Das Ohm'sche Gesetz kommt hier ins Spiel. Gebühren wir dem Gesetz Aufmerksamkeit: Die Formel U = I * R beschreibt eindeutig—U steht dabei für die Spannung, I für den Strom und R für den Widerstand. In unserem Fall wären die gegebenen Werte wie folgt: eine Spannung von 50 V und eine Strombegrenzung von 1 mA und ebenfalls ein Widerstand von 40 Ω. Die Berechnung lässt sich daraufhin einfach durchführen.
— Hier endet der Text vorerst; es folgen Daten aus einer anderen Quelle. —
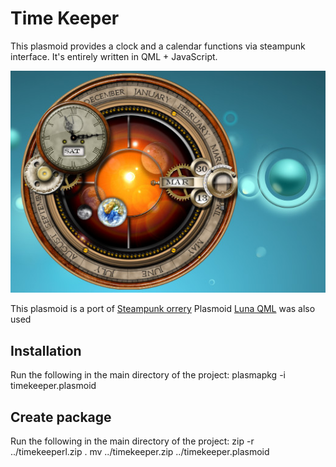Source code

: Time Keeper
===========
This plasmoid provides a clock and a calendar functions via steampunk interface.
It's entirely written in QML + JavaScript.


![Time Keeper](tk.jpg)


This plasmoid is a port of [Steampunk orrery](http://lightquick.co.uk/downloads/steampunk-orrery-xwidget.html)
Plasmoid [Luna QML](http://kde-apps.org/content/show.php?content=140204) was also used


Installation
------------

Run the following in the main directory of the project:
  plasmapkg -i timekeeper.plasmoid


Create package
--------------

Run the following in the main directory of the project:
  zip -r ../timekeeperl.zip .
  mv ../timekeeper.zip ../timekeeper.plasmoid
  
  



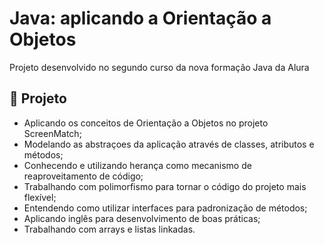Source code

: # Java: aplicando a Orientação a Objetos

Projeto desenvolvido no segundo curso da nova formação Java da Alura


## 🔨 Projeto

- Aplicando os conceitos de Orientação a Objetos no projeto ScreenMatch;
- Modelando as abstraçoes da aplicação através de classes, atributos e métodos; 
- Conhecendo e utilizando herança como mecanismo de reaproveitamento de código;
- Trabalhando com polimorfismo para tornar o código do projeto mais flexível;
- Entendendo como utilizar interfaces para padronização de métodos;
- Aplicando inglês para desenvolvimento de boas práticas;
- Trabalhando com arrays e listas linkadas.
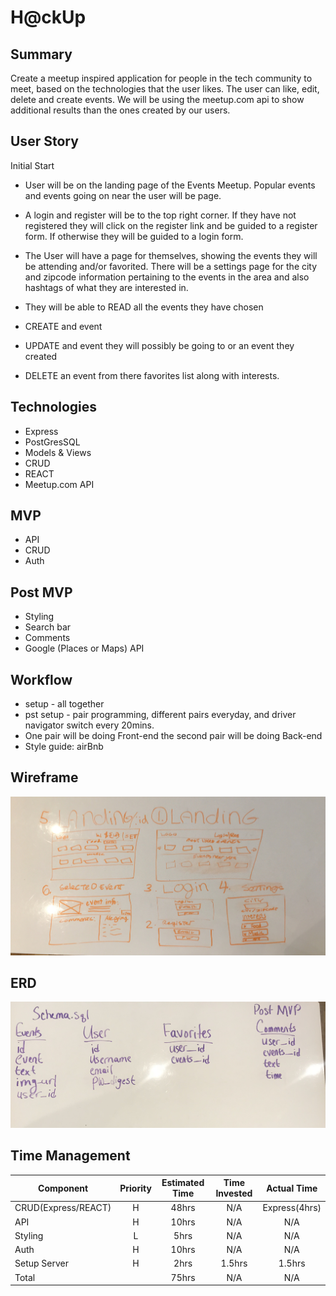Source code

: # H@ckUp

## Summary
Create a meetup inspired application for people in the tech community to meet, based on the 
technologies that the user likes. The user can like, edit, delete and create events.
We will be using the meetup.com api to show additional results than the ones created by our
users.

## User Story
Initial Start
- User will be on the landing page of the Events Meetup. Popular events and events going on near the user will be page. 

- A login and register will be to the top right corner. If they have not registered they will click on the register link and be guided to a register form. If otherwise they will be guided to a login form. 

- The User will have a page for themselves, showing the events they will be attending and/or favorited. There will be a settings page for the city and zipcode information pertaining to the events in the area and also hashtags of what they are interested in. 

- They will be able to READ all the events they have chosen
- CREATE and event 
- UPDATE and event they will possibly be going to or an event they created
- DELETE an event from there favorites list along with interests. 

## Technologies
- Express
- PostGresSQL
- Models & Views
- CRUD
- REACT
- Meetup.com API

## MVP
- API
- CRUD
- Auth

## Post MVP
- Styling
- Search bar
- Comments
- Google (Places or Maps) API 

## Workflow
- setup - all together
- pst setup - pair programming, different pairs everyday, and driver navigator switch every 20mins.
- One pair will be doing Front-end the second pair will be doing Back-end 
- Style guide: airBnb

## Wireframe
<img src="wireframe.jpg" />

## ERD
<img src="ERD_wireframe.jpg"/>

## Time Management
| Component | Priority | Estimated Time | Time Invested | Actual Time |
| --- | :---: |  :---: | :---: | :---: |
| CRUD(Express/REACT) | H | 48hrs | N/A | Express(4hrs) |
| API | H | 10hrs| N/A | N/A |
| Styling | L | 5hrs| N/A | N/A |
| Auth | H | 10hrs| N/A | N/A |
| Setup Server | H | 2hrs| 1.5hrs | 1.5hrs |
| Total |  | 75hrs | N/A | N/A |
Die Umwandlung bekannter Werte in die Formel ist der nächste Schritt. Bei einer Strombegrenzung von 1 mA und einem Widerstand von 40 Ω ergibt sich die folgende Rechnung: U = I R. Exemplarisch zeigt sich das so: U = 40Ω 1mA was die Spannung von 40mV liefert. Dies ist die Spannung – die betreffend dem Widerstand abfällt.

Aber lassen Sie uns auch eine interessante Überlegung anstellen. Das Labornetzteil, das ohne den Widerstand 50 V abgibt—was passiert, wenn die Spannung auf 40 mV sinkt? Das bedeutet zugleich – dass wir uns mit dem inneren Widerstand des Netzteils beschäftigen müssen. Man könnte R1 als den inneren Widerstand und R2 als den Widerstand der last betrachten. Hier wiederum muss man um R zu berechnen die Formel U = I * R verwenden. Diese Betrachtung eröffnet eine tiefere Einsicht in die inneren Abläufe der Stromversorgung.
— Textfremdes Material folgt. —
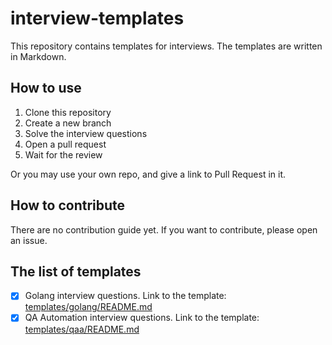 # interview-templates

This repository contains templates for interviews. The templates are written in Markdown.

## How to use

1. Clone this repository
2. Create a new branch
3. Solve the interview questions
4. Open a pull request
5. Wait for the review

Or you may use your own repo, and give a link to Pull Request in it.

## How to contribute

There are no contribution guide yet. If you want to contribute, please open an issue.

## The list of templates

- [x] Golang interview questions. Link to the template: [templates/golang/README.md](templates/golang/README.md)
- [x] QA Automation interview questions. Link to the template: [templates/qaa/README.md](templates/qaa/README.md)
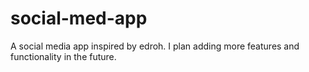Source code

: # social-med-app

A social media app inspired by edroh.
I plan adding more features and functionality in the future.

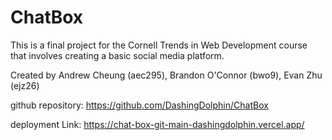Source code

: # ChatBox

This is a final project for the Cornell Trends in Web Development course that involves creating a basic social media platform.

Created by 
Andrew Cheung (aec295),
Brandon O'Connor (bwo9),
Evan Zhu (ejz26)

github repository: https://github.com/DashingDolphin/ChatBox

deployment Link: https://chat-box-git-main-dashingdolphin.vercel.app/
Bleiben wir beim Thema der Formelumstellung. Das so genannte URI-Dreieck erfüllt hier eine wichtige Rolle. Wenn man U ´ I oder R umstellen möchte ` bietet es eine visuelle Hilfe. Das erleichtert das Verständnis erheblich. Die gesuchte Größe lässt sich so rasch und präzise ermitteln.

Ein Gedankenexperiment ist ähnlich wie lohnenswert. Was passiert, wenn es keine Strombegrenzung gibt? Strömt ein höherer Strom durch den Widerstand als 1 mA wird die Begrenzung aktiv. Der Strom bleibt dann in diesem Fall bei 1 mA. Sollte der Strom jedoch unter diesem Wert liegen, greift die Begrenzung nicht—das bedeutet, dass man den tatsächlichen Strom für die Spannungsermittlung berücksichtigen muss.
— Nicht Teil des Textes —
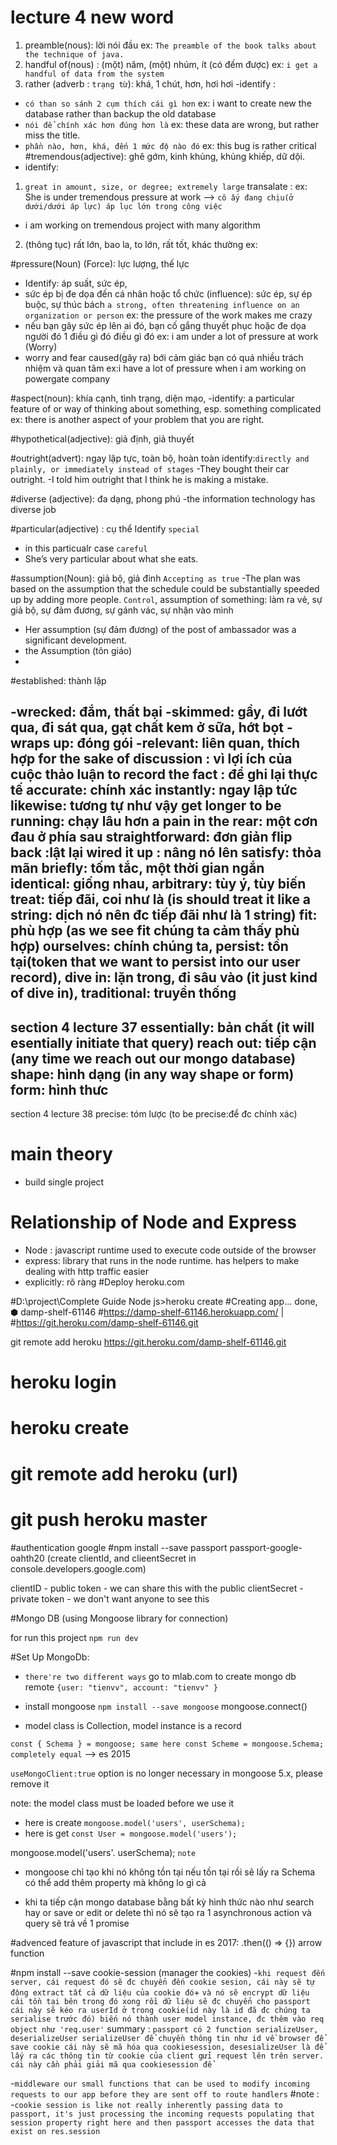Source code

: # lecture 4 new word
1. preamble(nous): lời nói đầu 
ex: `The preamble of the book talks about the technique of java.`
2. handful of(nous) : (một) năm, (một) nhúm, ít (có đếm được) 
ex: `i get a handful of data from the system`
3. rather (adverb : `trạng từ`): khá, 1 chút, hơn, hơi hơi
-identify :
- `có than so sánh 2 cụm thích cái gì hơn`
ex: i want to create new the database rather than backup the old database
- `nói để chính xác hơn đúng hơn là`
ex: these data are wrong, but rather miss the title.
- `phần nào, hơn, khá, đến 1 mức độ nào đó`
ex: this bug is rather critical
#tremendous(adjective): ghê gớm, kinh khủng, khủng khiếp, dữ dội.
- identify:
1. `great in amount, size, or degree; extremely large` transalate :
ex: She is under tremendous pressure at work --> `cô ấy đang chịu(ở dưới/dưới áp lực) áp lục lớn trong công việc`
- i am working on tremendous project with many algorithm
2. (thông tục) rất lớn, bao la, to lớn, rất tốt, khác thường
ex: 

#pressure(Noun)
(Force): lực lượng, thế lực
- Identify: áp suất, sức ép, 
- sức ép bị đe dọa đến cá nhân hoặc tổ chức
(influence): sức ép, sự ép buộc, sự thúc bách
`a strong, often threatening influence on an organization or person`
ex: the pressure of the work makes me crazy
- nếu bạn gây sức ép lên ai đó, bạn cố gắng thuyết phục hoặc đe dọa người đó 1 điều gì đó điều gì đó 
ex: i am under a lot of pressure at work
(Worry)
- worry and fear caused(gây ra) bới cảm giác bạn có quá nhiều trách nhiệm và quan tâm
ex:i have a lot of pressure when i am working on powergate company

#aspect(noun): khía cạnh, tình trạng, diện mạo,
-identify: a particular feature of or way of thinking about something, esp. something complicated
ex: there is another aspect of your problem that you are right.

#hypothetical(adjective): giả định, giả thuyết

#outright(advert): ngay lập tực, toàn bộ, hoàn toàn
identify:`directly and plainly, or immediately instead of stages`
-They bought their car outright.
-I told him outright that I think he is making a mistake.

#diverse (adjective): đa dạng, phong phú
-the information technology has diverse job

#particular(adjective) : cụ thể
Identify `special`
- in this particualr case
`careful`
- She’s very particular about what she eats.

#assumption(Noun): giả bộ, giả đinh
`Accepting as true`
-The plan was based on the assumption that the schedule could be substantially speeded up by adding more people.
`Control`, assumption of something: làm ra vẻ, sự giả bộ, sự đảm đương, sự gánh vác, sự nhận vào mình
- Her assumption (sự đảm đương) of the post of ambassador was a significant development.
- the Assumption (tôn giáo)
- 
#established: thành lập

-wrecked: đắm, thất bại
-skimmed: gầy, đi lướt qua, đi sát qua, gạt chất kem ở sữa, hớt bọt
-wraps up: đóng gói
-relevant: liên quan, thích hợp
for the sake of discussion : vì lợi ích của cuộc thảo luận
to record the fact : để ghi lại thực tế
accurate: chính xác
instantly: ngay lập tức
likewise: tương tự như vậy
get longer to be running: chạy lâu hơn
a pain in the rear: một cơn đau ở phía sau
straightforward: đơn giản
flip back :lật lại
wired it up : nâng nó lên
satisfy: thỏa mãn
briefly: tốm tắc, một thời gian ngắn
identical: giống nhau,
arbitrary: tùy ý, tùy biến
treat: tiếp đãi, coi như là (is should treat it like a string: dịch nó nên đc tiếp đãi như là 1 string)
fit: phù hợp (as we see fit chúng ta cảm thấy phù hợp)
ourselves: chính chúng ta,
persist: tồn tại(token that we want to persist into our user record),
dive in: lặn trong, đi sâu vào (it just kind of dive in),
traditional: truyền thống
--------------------------------------------
section 4 lecture 37
essentially: bản chất (it will esentially initiate that query)
reach out: tiếp cận (any time we reach out our mongo database)
shape: hình dạng (in any way shape or form)
form: hình thưc
--------------------------------------------
section 4 lecture 38
precise: tóm lược (to be precise:để đc chính xác)

# main theory
- build single project 

# Relationship of Node and Express
- Node : javascript runtime used to execute code outside of the browser
- express: library that runs in the node runtime. has helpers to make dealing with http traffic easier
- explicitly: rõ ràng
#Deploy heroku.com

#D:\project\Complete Guide Node js>heroku create
#Creating app... done, ⬢ damp-shelf-61146
#https://damp-shelf-61146.herokuapp.com/ | #https://git.heroku.com/damp-shelf-61146.git

git remote add heroku https://git.heroku.com/damp-shelf-61146.git

# heroku login
# heroku create
# git remote add heroku (url)
# git push heroku master

#authentication google
#npm install --save passport passport-google-oahth20 (create clientId, and clieentSecret in console.developers.google.com)

clientID - public token - we can share this with the public
clientSecret - private token - we don't want anyone to see this

#Mongo DB (using Mongoose library for connection)

for run this project `npm run dev`

#Set Up MongoDb: 
- `there're two different ways`
go to mlab.com to create mongo db remote `{user: "tienvv", account: "tienvv" }` 

- install mongoose `npm install --save mongoose`
mongoose.connect()

- model class is Collection, model instance is a record

`const { Schema } = mongoose; same here const Scheme = mongoose.Schema; completely equal` --> es 2015 

`useMongoClient:true` option is no longer necessary in mongoose 5.x, please remove it

note: the model class must be loaded before we use it 
- here is create `mongoose.model('users', userSchema);`
- here is get `const User = mongoose.model('users');`

mongoose.model('users'. userSchema); `note` 
- mongoose chỉ tạo khi nó không tồn tại nếu tồn tại rồi sẽ lấy ra
Schema có thể add thêm property mà không lo gì cả

- khi ta tiếp cận mongo database bằng bất kỳ hình thức nào như search hay or save or edit or delete thì nó sẽ tạo ra 1 asynchronous action và query sẽ trả về 1 promise 

#advenced feature of javascript that include in es 2017: .then(() => {}) arrow function

#npm install --save cookie-session (manager the cookies)
-`khi request đến server, cái request đó sẽ đc chuyển đến cookie sesion, cái này sẽ tự động extract tất cả dữ liệu của cookie đó`+
`và nó sẽ encrypt dữ liệu cái tồn tại bên trong đó xong rồi dữ liệu sẽ đc chuyển cho passport cái này sẽ kéo ra userId ở trong cookie(id này là id đã đc chúng ta serialise trước đó) biến nó thành user model instance, đc thêm vào req object như 'req.user'`
summary : `passport có 2 function serializeUser, deserializeUser serializeUser để chuyền thông tin như id về browser để save cookie cái này sẽ mã hóa qua cookiesession, desesializeUser là để lấy ra các thông tin từ cookie của client gửi request lên trên server. cái này cần phải giải mã qua cookiesession để`

-`middleware our small functions that can be used to modify incoming requests to our app before they are sent off to route handlers`
#note :
-`cookie session is like not really inherently passing data to passport, it's just processing the incoming requests populating that session property right here and then passport accesses the data that exist on res.session`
Zusammenfassend lässt sich sagen—die Berechnung der elektrischen Spannung über einem Widerstand erfordert Einsatz des Ohm'schen Gesetzes. Gleichzeitig sollte man auch die Strombegrenzung und den inneren Widerstand des Labornetzteils nicht außer Acht lassen. Mit präzisen Anpassungen und genauen Überlegungen gestaltet sich das Verständnis der elektrischen Zusammenhänge deutlich einfacher. Der Weg von formelbasierter Theorie zur praktischen Anwendung ein aufregendes Unterfangen.